PROVIDED RECORDS:
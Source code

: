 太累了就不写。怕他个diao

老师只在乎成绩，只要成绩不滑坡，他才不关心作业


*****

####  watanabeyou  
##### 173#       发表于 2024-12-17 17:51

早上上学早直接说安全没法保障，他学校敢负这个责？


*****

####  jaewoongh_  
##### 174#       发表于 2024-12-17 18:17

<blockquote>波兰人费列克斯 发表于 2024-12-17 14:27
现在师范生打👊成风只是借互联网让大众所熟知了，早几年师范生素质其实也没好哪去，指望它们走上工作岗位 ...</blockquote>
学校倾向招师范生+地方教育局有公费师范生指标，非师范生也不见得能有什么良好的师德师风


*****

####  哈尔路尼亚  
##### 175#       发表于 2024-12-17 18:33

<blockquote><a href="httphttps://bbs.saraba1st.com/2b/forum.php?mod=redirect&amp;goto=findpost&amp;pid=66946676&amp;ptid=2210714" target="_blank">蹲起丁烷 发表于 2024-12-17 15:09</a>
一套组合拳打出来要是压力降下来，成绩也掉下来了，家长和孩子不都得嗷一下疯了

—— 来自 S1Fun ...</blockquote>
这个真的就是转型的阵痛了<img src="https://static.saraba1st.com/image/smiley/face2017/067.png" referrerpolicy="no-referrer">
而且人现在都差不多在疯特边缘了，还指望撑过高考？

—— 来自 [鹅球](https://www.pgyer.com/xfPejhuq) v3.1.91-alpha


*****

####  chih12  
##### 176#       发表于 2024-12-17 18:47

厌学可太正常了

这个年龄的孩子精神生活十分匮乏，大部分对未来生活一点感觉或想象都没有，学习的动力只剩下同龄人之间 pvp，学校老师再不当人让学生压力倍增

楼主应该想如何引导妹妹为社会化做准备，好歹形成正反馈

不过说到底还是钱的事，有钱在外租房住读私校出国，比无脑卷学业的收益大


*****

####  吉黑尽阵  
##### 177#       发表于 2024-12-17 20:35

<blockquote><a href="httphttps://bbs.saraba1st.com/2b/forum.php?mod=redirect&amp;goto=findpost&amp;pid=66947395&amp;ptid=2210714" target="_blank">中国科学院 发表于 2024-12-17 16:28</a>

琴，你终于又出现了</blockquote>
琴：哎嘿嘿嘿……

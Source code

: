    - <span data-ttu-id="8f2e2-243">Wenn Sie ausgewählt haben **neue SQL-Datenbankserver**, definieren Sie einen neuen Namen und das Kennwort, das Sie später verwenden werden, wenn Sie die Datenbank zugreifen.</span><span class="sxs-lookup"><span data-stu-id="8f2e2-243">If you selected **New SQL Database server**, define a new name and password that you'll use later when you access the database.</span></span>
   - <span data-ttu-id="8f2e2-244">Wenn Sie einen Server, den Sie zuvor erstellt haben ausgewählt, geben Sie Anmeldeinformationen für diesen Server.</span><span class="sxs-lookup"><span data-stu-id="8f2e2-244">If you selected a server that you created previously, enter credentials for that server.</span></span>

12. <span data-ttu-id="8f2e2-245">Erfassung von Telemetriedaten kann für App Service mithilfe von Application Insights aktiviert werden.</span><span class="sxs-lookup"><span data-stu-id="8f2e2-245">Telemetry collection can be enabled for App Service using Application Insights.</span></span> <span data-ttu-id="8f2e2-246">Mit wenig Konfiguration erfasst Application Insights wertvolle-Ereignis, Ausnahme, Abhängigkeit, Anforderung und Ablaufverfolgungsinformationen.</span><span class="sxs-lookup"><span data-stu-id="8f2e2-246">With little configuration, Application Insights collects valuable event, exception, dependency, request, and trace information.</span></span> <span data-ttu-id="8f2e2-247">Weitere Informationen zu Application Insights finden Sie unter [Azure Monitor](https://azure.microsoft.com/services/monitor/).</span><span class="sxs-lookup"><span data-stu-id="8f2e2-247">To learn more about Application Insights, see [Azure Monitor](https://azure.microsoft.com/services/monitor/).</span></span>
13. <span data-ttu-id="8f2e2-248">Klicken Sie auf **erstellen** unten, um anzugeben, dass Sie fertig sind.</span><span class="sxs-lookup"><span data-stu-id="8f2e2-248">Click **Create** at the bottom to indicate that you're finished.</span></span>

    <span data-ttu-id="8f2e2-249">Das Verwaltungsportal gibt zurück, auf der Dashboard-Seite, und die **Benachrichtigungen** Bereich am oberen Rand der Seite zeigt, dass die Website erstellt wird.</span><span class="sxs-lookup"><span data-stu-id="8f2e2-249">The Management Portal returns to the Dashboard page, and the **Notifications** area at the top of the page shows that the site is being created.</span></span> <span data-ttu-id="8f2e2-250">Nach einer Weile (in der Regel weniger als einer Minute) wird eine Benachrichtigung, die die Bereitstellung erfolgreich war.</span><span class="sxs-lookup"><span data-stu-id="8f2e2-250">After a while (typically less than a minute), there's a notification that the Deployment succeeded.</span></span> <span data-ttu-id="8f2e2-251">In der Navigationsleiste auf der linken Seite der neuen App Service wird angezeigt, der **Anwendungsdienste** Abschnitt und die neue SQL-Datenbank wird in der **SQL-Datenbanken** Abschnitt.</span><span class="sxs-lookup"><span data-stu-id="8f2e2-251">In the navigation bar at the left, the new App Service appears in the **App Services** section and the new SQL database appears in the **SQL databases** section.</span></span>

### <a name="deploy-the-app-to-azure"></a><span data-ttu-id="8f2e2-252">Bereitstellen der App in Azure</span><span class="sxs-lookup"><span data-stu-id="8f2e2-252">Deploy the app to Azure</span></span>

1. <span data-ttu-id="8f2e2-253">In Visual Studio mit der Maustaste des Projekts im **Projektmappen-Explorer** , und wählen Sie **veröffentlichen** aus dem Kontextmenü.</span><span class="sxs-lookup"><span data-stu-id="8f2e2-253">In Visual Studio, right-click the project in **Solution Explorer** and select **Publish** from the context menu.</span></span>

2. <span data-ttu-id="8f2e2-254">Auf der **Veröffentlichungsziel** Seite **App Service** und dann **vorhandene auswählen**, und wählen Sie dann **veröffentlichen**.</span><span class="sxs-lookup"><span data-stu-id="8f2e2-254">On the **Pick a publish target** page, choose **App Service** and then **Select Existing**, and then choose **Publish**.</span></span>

TASK OBJECTIVE: From the data, collect all lines where the string "name" appears.

SOLUTION FOR THIS TASK:
:    - <span data-ttu-id="8f2e2-243">Wenn Sie ausgewählt haben **neue SQL-Datenbankserver**, definieren Sie einen neuen Namen und das Kennwort, das Sie später verwenden werden, wenn Sie die Datenbank zugreifen.</span><span class="sxs-lookup"><span data-stu-id="8f2e2-243">If you selected **New SQL Database server**, define a new name and password that you'll use later when you access the database.</span></span>
### <a name="deploy-the-app-to-azure"></a><span data-ttu-id="8f2e2-252">Bereitstellen der App in Azure</span><span class="sxs-lookup"><span data-stu-id="8f2e2-252">Deploy the app to Azure</span></span>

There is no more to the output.